Un lavoro certosino che in questo momento, alla luce delle ammissioni della talpa americana, sta mettendo in difficoltà gli Stati Uniti, ma che presto potrebbe ritorcersi anche contro la Russia di Putin, visto l'enorme apparato d'intelligence attivo sia nei paesi più o meno alleati di Mosca sia in casa di storici nemici.
Per adesso, al centro dello scandalo c'è Washington e la sua strategia d'intelligence. Mosca ha in mano l'uomo che lo ha innescato e che, al di là di dichiarazioni più o meno attese, non sembra aver intenzione di mollare. Stando a quanto riferito da fonti interne al governo dell'Ecuador, infatti, il Cremlino o chi per lui, avrebbe messo i bastoni tra le ruote di Quito pronto a prendere in seria considerazione la richiesta di asilo politico inoltrata dal giovane Snowden alle autorità del paese sudamericano.

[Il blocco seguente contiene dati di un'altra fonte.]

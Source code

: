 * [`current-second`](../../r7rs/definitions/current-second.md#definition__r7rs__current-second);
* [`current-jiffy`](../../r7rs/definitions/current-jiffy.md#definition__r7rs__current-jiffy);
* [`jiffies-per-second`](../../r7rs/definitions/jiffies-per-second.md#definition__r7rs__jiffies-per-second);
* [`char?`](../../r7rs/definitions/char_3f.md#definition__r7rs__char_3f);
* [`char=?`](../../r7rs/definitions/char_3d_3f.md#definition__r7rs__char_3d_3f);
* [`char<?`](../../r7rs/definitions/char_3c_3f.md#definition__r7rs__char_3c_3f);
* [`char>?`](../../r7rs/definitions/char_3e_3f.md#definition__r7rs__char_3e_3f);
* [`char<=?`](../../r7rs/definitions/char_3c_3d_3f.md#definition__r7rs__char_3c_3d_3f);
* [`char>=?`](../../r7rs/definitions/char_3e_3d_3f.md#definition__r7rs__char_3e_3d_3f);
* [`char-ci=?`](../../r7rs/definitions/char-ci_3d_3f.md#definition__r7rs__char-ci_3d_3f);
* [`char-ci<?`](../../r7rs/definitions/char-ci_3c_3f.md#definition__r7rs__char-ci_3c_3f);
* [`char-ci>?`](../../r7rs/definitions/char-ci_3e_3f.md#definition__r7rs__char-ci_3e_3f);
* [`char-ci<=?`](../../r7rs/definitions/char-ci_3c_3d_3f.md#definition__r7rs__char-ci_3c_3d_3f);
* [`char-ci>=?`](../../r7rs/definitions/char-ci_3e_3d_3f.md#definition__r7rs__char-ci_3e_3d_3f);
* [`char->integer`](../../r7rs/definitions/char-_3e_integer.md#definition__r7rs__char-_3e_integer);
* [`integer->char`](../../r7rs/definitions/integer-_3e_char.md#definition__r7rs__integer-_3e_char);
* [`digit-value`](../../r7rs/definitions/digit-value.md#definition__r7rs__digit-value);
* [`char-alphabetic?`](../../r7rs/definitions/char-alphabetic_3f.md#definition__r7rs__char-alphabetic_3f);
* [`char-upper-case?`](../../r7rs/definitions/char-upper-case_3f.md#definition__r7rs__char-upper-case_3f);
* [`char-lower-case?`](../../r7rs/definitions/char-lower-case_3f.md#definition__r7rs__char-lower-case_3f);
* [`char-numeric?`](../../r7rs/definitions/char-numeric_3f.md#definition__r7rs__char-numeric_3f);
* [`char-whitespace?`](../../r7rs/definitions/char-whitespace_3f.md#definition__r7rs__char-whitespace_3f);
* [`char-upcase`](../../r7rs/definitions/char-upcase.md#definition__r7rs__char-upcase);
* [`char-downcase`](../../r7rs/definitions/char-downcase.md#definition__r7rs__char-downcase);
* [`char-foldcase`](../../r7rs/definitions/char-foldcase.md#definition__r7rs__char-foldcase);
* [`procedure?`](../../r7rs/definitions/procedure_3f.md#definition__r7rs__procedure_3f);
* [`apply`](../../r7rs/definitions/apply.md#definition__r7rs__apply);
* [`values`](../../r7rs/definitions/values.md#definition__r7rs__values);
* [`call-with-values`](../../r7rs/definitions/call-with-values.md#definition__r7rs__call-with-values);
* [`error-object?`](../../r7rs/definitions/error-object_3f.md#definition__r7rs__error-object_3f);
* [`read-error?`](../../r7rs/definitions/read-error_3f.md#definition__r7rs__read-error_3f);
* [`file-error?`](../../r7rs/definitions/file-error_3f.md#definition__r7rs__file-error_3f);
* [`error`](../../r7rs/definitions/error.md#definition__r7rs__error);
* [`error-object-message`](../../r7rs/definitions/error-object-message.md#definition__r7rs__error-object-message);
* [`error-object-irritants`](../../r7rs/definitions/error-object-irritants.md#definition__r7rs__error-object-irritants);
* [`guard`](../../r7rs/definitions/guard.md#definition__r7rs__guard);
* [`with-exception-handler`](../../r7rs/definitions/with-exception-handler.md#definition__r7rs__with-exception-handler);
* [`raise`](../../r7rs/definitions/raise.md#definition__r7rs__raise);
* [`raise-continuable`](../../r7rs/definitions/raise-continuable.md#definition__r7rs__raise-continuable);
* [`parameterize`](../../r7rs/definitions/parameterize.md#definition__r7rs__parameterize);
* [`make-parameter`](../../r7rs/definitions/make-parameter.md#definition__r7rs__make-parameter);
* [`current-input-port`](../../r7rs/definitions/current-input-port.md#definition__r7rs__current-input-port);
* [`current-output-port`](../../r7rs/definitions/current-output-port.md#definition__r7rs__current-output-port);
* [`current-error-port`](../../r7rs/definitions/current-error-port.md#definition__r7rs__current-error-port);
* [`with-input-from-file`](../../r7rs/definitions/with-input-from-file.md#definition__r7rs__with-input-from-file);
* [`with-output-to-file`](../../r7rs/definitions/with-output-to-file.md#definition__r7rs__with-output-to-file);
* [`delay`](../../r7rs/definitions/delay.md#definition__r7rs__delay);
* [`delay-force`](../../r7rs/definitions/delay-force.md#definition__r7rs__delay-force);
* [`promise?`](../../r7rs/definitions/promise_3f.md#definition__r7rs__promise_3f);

Una notizia che getta una luce diversa sul caso al centro delle cronache e dell'imbarazzo delle diplomazie internazionali. Secondo quanto riportato dall'agenzia italiana Agi, lo scorso primo luglio, l'Ecuador aveva chiesto di mettere Snowden su un volo diretto in Vietnam o a Singapore, dove avrebbe potuto incontrare il ministro degli Esteri ecuadoriano Ricardo Patiño in visita ufficiale. Niente di tutto questo è stato permesso, neanche far partire il contractor americano per Quito su un volo di Stato del paese di destinazione.

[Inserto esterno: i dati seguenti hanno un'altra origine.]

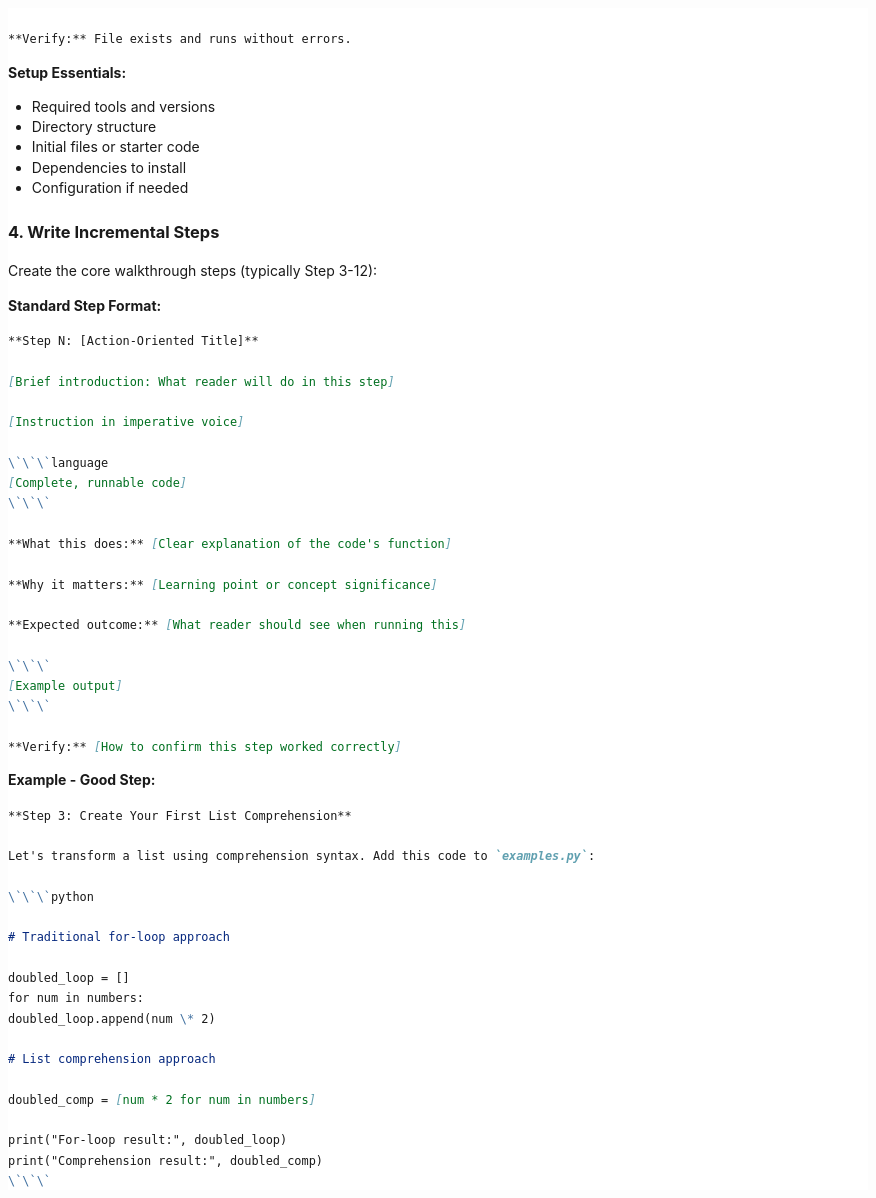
 ```markdown

**Verify:** File exists and runs without errors.
```

**Setup Essentials:**

- Required tools and versions
- Directory structure
- Initial files or starter code
- Dependencies to install
- Configuration if needed

### 4. Write Incremental Steps

Create the core walkthrough steps (typically Step 3-12):

**Standard Step Format:**

```markdown
**Step N: [Action-Oriented Title]**

[Brief introduction: What reader will do in this step]

[Instruction in imperative voice]

\`\`\`language
[Complete, runnable code]
\`\`\`

**What this does:** [Clear explanation of the code's function]

**Why it matters:** [Learning point or concept significance]

**Expected outcome:** [What reader should see when running this]

\`\`\`
[Example output]
\`\`\`

**Verify:** [How to confirm this step worked correctly]
```

**Example - Good Step:**

```markdown
**Step 3: Create Your First List Comprehension**

Let's transform a list using comprehension syntax. Add this code to `examples.py`:

\`\`\`python

# Traditional for-loop approach

doubled_loop = []
for num in numbers:
doubled_loop.append(num \* 2)

# List comprehension approach

doubled_comp = [num * 2 for num in numbers]

print("For-loop result:", doubled_loop)
print("Comprehension result:", doubled_comp)
\`\`\`

```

Mosca probabilmente ha intenzione di tirare per le lunghe la faccenda: troppo ghiotta l'occasione di veder in difficoltà la potenza americana nei confronti dei suoi alleati, spiati e ora decisamente arrabbiati. Tenere in forse la sorte di Snowden permette di non spegnere i riflettori su quanto accaduto e sta accadendo, e lascia la Russia in una posizione di forza nella risoluzione di caldissimi dossier aperti: dalla Siria all'Iran fino all'Afghanistan e al ritiro delle truppe Nato dal paese centroasiatico.
Nessuno, o comunque pochi, avevano creduto alla sorpresa di Putin per l'atterraggio a Mosca del giovane informatico statunitense proveniente da Hong Kong. Così come nessuno aveva pensato che Snowden avesse potuto volare verso la Federazione russa senza che la Cina ne sapesse nulla. Le due potenze rivali degli Stati Uniti potranno da oggi mettere a confronto le rispettive e molto zoppicanti "democrazie" con quella americana, sbandierata da Washington come esempio da seguire (spesso con la forza) per il resto del mondo.
“Basta ingenuità”, ha tuonato l'ex capo della Cia James Woolsey sulle pagine dellaStampa. “Russia e Cina non sono partner degli Stati Uniti”, ha spiegato, “ma rivali”. E bisognerà “spiegare con i fatti a questi paesi che ci sono conseguenze tangibili da subire per i comportamenti che adottano verso di noi”.
Un prezzo da pagare, per chi sfida gli Usa e cerca di umiliarli. Un conto che Washington prima o poi chiederà di saldare a Mosca e Pechino, nelle forme e nei tempi che troverà più giusto scegliere. Russia e Cina lo sanno: tireranno la corda, senza però farla spezzare.
Una corda a cui è legato il destino del giovane Snowden, l'ex funzionario della Cia fermo nello scalo internazionale di Mosca, da dove vorrebbe fortemente andar via.